I was approached by a Textkit-member concerning a discrepancy between the number of entries in the list on my homepage and another list. My version is based on the original paper as transcribed and hosted on William Whitaker’s (the creator of the WORDS-programme who died in late 2010) original web-site (I downloaded the data at the time).

It is not quite that easy to say that one chooses all words with a certain frequency (e.g. “20 and up”) because the full frequency list distinguishes between Prose, Poetry, and Medieval Latin. There is also a “Total”-column, but such a mixed frequency can be misleading, in my opinion. I certainly would not want a list with poetry-specific words (nor proper names and words based on these as “Romanus”, “Gallus”). In addition, the paper had an appendix with more lists:

  • First three hundred Latin words in order of frequency.
  • Supplementary list of words important chiefly in medieval Latin (a short list).
  • Words in the present College Entrance Examination Board Latin Word List which occurred less than five times in the literature examined.

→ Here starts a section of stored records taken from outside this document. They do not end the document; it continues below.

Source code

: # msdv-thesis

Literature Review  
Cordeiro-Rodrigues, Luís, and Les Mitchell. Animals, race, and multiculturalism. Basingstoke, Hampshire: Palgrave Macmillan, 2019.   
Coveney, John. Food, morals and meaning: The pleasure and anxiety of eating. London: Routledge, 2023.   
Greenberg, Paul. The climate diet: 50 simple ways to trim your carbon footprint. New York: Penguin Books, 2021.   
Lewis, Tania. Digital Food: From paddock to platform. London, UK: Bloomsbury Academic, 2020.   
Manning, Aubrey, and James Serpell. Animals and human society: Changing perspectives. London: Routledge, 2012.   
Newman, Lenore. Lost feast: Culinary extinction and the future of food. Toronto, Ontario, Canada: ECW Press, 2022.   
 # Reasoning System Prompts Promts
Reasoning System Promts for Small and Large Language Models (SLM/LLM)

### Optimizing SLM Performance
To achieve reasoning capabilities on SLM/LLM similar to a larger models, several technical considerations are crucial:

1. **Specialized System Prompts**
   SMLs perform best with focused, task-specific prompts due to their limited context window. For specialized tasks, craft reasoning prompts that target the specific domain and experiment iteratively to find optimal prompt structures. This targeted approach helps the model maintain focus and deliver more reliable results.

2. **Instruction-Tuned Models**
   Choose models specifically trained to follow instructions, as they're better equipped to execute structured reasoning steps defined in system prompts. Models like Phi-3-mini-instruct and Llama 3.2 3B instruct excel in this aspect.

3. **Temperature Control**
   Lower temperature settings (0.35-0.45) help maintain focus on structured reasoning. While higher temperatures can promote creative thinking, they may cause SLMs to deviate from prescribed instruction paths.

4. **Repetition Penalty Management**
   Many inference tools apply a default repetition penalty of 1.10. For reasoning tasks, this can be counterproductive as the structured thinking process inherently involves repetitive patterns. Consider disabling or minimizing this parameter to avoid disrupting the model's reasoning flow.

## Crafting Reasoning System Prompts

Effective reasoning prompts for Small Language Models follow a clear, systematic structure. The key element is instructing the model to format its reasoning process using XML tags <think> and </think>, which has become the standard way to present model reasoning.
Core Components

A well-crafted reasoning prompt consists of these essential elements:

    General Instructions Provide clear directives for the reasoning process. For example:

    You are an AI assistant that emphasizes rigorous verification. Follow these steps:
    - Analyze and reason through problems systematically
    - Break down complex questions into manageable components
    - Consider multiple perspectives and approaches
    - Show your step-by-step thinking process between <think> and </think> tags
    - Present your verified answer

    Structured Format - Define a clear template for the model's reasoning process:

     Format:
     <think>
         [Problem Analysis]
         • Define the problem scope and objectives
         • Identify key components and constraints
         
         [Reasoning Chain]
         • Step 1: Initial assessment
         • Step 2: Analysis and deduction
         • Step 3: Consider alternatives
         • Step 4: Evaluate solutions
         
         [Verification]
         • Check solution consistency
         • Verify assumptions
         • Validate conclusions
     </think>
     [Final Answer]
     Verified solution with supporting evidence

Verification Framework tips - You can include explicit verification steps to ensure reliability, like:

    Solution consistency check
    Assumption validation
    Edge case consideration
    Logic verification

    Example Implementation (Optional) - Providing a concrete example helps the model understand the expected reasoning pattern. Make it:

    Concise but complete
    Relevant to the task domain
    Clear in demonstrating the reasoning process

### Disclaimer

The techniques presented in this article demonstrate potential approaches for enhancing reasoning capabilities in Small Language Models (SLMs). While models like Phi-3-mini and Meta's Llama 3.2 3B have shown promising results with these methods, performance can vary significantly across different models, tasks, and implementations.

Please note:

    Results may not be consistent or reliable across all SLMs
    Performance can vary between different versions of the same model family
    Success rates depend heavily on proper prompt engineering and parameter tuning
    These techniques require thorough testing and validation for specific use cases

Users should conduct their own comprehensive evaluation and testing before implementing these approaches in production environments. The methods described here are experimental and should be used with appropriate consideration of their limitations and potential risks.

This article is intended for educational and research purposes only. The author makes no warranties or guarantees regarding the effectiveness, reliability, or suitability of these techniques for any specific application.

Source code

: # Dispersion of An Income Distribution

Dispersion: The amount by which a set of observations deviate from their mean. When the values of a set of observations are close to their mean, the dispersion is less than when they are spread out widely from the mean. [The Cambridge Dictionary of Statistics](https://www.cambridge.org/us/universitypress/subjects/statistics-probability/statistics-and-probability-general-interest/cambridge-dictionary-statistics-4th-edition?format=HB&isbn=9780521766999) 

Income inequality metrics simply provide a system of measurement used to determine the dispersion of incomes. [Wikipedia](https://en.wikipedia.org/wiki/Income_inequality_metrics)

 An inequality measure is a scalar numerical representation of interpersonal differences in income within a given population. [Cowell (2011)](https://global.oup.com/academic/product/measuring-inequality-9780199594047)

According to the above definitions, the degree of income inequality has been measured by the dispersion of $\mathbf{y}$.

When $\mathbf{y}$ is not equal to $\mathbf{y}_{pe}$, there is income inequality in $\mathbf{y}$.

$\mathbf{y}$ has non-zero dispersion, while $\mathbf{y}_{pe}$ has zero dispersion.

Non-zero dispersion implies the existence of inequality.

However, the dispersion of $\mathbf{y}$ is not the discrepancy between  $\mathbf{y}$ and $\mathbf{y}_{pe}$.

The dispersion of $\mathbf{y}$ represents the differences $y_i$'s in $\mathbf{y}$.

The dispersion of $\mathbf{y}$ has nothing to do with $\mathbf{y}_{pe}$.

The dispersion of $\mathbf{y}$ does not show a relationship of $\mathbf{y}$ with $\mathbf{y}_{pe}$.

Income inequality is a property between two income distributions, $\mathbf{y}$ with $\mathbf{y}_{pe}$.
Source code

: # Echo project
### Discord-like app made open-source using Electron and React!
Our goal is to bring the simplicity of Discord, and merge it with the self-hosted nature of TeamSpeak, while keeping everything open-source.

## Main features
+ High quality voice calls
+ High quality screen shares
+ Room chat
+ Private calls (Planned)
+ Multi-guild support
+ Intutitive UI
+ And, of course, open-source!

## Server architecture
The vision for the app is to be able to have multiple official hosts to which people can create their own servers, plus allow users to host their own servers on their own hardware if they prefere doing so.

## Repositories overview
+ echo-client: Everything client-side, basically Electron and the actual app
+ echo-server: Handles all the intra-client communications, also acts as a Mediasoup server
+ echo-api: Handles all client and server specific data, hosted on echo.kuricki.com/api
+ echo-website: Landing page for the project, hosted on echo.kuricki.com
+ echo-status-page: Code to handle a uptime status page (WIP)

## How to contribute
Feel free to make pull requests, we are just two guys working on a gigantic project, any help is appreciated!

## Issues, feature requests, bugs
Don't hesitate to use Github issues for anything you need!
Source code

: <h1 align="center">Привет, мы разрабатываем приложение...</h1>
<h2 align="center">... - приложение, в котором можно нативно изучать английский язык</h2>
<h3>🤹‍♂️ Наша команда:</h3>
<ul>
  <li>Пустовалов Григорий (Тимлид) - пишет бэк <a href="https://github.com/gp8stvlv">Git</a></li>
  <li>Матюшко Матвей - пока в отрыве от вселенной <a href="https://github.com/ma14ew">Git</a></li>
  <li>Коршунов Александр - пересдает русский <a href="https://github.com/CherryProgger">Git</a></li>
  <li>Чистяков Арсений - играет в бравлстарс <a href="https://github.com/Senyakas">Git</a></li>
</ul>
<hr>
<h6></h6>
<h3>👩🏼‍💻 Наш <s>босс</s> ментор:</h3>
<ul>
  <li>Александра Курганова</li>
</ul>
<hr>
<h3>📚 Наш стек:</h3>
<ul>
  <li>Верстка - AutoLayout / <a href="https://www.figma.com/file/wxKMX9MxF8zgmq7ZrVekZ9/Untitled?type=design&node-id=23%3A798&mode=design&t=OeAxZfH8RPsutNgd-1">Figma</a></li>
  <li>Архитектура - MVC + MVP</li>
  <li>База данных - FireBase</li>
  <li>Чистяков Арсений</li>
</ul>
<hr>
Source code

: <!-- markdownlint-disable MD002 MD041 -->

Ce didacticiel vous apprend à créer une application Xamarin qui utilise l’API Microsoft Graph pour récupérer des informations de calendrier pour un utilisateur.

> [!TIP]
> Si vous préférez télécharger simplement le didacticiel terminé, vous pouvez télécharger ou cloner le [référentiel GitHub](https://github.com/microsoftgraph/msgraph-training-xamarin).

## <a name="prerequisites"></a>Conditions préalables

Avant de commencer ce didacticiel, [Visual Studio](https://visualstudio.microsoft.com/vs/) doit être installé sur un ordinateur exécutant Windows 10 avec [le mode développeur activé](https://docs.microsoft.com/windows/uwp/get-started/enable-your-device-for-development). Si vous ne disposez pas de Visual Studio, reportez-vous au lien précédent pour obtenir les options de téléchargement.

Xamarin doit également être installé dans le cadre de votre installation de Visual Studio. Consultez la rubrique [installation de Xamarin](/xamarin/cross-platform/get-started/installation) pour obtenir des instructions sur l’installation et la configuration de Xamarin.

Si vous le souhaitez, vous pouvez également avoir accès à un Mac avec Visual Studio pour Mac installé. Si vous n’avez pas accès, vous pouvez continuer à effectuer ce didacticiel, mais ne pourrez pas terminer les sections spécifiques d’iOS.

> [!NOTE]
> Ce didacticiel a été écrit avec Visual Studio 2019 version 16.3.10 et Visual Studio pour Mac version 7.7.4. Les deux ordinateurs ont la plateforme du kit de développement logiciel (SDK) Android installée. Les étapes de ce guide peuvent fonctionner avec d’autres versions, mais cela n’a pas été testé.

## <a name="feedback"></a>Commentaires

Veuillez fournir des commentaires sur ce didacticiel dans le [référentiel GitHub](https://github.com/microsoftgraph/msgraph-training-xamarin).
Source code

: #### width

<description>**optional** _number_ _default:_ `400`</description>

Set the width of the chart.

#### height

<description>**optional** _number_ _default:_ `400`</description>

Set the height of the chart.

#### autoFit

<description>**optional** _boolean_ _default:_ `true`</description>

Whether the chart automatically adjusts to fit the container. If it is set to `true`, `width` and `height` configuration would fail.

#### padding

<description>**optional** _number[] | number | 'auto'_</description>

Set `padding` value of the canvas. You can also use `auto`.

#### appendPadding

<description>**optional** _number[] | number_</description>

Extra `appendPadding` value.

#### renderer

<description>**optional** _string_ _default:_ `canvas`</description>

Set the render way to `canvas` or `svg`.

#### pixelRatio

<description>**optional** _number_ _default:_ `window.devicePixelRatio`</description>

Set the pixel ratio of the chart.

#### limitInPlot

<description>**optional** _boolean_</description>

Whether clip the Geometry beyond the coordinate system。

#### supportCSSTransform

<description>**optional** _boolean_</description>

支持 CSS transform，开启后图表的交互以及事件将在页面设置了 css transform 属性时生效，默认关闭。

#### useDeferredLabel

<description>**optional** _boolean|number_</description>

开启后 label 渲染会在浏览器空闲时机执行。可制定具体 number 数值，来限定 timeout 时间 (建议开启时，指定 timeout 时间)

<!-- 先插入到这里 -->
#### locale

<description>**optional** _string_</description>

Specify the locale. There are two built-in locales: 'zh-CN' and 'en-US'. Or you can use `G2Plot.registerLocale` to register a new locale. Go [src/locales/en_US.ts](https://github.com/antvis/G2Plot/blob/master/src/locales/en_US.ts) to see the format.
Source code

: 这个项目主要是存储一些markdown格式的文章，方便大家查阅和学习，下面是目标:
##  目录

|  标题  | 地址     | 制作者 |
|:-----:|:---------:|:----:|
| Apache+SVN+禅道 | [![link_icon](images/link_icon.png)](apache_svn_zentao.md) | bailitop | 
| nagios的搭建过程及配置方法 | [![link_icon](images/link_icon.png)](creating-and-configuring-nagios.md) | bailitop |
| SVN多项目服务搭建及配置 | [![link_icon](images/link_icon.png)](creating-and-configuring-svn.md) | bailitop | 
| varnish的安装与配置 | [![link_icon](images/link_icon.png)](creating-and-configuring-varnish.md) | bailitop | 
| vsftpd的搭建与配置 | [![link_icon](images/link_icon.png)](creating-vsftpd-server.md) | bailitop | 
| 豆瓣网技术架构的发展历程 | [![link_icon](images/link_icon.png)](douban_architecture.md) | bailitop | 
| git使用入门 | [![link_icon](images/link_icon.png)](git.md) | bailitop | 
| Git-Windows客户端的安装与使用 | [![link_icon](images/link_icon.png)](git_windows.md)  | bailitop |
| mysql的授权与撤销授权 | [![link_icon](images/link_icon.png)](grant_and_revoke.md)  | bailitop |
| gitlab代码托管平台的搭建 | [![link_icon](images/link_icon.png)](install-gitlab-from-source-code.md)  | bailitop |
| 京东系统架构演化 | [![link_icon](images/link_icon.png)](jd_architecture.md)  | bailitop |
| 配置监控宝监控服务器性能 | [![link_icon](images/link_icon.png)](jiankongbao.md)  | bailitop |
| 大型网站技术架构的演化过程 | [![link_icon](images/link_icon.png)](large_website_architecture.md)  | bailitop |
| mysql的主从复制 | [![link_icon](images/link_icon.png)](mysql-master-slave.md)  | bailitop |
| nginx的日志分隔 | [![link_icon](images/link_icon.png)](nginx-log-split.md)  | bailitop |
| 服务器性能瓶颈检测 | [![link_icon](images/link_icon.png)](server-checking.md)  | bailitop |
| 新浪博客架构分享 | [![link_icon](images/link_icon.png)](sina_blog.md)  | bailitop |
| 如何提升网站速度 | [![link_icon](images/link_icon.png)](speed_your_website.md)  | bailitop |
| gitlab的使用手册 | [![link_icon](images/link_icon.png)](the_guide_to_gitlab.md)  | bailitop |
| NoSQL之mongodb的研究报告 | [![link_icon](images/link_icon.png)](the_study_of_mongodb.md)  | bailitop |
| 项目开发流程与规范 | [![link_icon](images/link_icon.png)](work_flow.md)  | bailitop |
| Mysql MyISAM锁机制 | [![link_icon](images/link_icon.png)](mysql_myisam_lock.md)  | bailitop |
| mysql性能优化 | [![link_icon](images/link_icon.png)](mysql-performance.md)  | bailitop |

The original web-site “http://users.erols.com/whitaker/freq.htm”, whence I downloaded the original files (themselves transcriptions of the original paper), is no longer available, but it can be accessed using Archive.org’s Wayback Machine.

For continuity sake I have now uploaded these files in pdf-format (zip-file, 418 kb) to the Download-section of my homepage, mostly for continuity sake (in case of the “Wayback”-version evaporating). The version available using the Wayback Machine is better.

Valete,

Carolus Raeticus

Thanks for this! It’s great to finally be able to read Diederich’s original paper!

For comparison, another interesting frequency list is the Dictionnaire fréquentiel Index inverse de la langue latine by Delatte et al (1981 - L.A.S.L.A. - Université de Liège). Here a database of 794662 words (582411 prose, 212251 verse) is used, resulting in a vocabulary of 13077. That list, ordered by occurrence, starts at page 119.

Salvete,

today I stumbled upon a scan of the original paper of Diederich’s Frequency of Latin Words and Their Endings. The version on my homepage is merely a transcription made by someone a while ago. This one is the actual paper. I thought I would share it, should anyone be interested in it for historical reasons. It can can be found at this omnika.org-page.